# 2015 S Works Tarmac 52 or 54???



## Jonas111 (May 13, 2014)

I will try and make a long story short. I have a 2013 S Works Tarmac 52cm frame set. I was hit by a car and it looks like the insurance company will be replacing the frame and fork. 

My question is with the new changes to the frames for 2015 is it better to go with the 54 or the 52? I won't be able to try it before I buy it. 

I know when I was fitted the 52 was pretty good size and the 54 would have worked as well.


----------



## Cni2i (Jun 28, 2010)

It really is hard to say without knowing any details about your size and riding style.

But I was in your exact same situation. I was riding a 52 SW sl4 Tarmac and went to the new 54 Tarmac. I did so solely to achieve a better fit. And it worked! 

Staying in a 52 would give you an overall slightly lighter frame but supposedly also a little less stiff frame compared with the 54. So if the 52 fitted u well, I'd stay in that size, unless stiffness was your top priority....and even then, not sure if u would even notice.
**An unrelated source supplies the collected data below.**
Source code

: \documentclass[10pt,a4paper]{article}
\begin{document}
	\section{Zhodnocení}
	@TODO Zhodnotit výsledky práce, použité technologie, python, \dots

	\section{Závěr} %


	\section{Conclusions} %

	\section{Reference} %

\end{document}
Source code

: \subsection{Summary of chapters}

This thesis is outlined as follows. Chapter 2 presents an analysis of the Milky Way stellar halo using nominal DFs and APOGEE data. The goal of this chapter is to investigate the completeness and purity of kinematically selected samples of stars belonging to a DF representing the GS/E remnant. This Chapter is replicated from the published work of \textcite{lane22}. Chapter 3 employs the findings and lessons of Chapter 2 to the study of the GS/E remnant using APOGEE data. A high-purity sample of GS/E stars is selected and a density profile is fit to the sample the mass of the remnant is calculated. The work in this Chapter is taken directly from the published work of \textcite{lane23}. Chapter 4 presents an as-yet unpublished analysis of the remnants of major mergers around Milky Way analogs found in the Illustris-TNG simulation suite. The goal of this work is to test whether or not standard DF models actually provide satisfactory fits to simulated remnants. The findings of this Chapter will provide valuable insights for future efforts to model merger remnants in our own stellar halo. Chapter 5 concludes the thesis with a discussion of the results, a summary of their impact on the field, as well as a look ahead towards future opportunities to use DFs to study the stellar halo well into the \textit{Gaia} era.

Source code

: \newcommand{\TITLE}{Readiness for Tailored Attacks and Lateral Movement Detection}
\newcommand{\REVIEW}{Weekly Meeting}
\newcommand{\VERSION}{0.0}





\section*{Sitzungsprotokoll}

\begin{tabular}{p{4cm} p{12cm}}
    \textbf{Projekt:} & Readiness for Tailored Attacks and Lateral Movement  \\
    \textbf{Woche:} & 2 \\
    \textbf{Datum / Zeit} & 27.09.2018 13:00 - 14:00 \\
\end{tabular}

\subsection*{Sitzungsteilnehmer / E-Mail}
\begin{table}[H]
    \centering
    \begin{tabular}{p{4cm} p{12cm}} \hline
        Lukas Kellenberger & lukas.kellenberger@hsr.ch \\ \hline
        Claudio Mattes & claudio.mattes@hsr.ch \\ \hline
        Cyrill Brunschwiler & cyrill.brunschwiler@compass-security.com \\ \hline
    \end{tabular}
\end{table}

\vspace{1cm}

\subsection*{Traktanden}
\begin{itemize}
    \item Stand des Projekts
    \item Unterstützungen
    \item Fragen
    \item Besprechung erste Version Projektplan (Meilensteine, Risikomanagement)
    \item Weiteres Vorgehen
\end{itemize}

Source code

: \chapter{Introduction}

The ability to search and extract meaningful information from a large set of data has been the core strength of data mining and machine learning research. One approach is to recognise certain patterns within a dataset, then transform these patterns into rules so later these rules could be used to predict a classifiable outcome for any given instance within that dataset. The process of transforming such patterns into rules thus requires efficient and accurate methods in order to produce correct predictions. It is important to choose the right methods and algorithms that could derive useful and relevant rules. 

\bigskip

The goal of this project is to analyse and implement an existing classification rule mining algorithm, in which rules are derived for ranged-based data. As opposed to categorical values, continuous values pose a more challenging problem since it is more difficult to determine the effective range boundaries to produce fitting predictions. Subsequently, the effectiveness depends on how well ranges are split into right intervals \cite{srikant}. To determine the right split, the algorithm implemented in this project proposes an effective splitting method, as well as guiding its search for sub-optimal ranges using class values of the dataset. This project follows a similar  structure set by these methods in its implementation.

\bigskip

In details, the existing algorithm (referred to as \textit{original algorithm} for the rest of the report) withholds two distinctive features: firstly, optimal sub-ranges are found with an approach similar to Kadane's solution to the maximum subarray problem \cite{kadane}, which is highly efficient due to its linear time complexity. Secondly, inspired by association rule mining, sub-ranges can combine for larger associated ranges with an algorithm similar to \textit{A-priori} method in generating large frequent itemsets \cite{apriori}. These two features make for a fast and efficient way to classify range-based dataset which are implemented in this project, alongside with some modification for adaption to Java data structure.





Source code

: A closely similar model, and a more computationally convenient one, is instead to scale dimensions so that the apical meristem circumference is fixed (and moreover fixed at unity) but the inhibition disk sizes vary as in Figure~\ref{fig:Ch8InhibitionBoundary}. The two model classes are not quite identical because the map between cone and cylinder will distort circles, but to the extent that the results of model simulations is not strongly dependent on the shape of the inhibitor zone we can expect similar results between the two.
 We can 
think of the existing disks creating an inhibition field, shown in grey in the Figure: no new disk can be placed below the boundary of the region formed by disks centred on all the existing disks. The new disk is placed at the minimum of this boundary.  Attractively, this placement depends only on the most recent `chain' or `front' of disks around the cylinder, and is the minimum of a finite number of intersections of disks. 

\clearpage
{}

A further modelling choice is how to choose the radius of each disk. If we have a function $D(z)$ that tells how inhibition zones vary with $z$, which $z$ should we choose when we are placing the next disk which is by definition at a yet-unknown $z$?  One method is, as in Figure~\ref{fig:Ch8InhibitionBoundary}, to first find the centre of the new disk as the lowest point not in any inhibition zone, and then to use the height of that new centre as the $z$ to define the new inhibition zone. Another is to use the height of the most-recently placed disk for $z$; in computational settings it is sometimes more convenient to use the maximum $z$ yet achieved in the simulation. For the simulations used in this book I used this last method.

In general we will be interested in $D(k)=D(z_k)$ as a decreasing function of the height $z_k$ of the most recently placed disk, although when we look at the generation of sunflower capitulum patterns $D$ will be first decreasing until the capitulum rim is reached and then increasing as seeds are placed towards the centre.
Personally I didn't notice much change in terms of weight and stiffness with my new Tarmac 54 vs my SW sl4 52.


----------



## TSW910 (Aug 8, 2012)

I am also riding a 52 frame but most people and fitters always say "you look a bit big on your frame" Even thou I can ride it without any issues (for the last 2 yrs) .. but I am in the process of looking for a 54 frame just to get more relaxed position and better movements and also get more air in ..


----------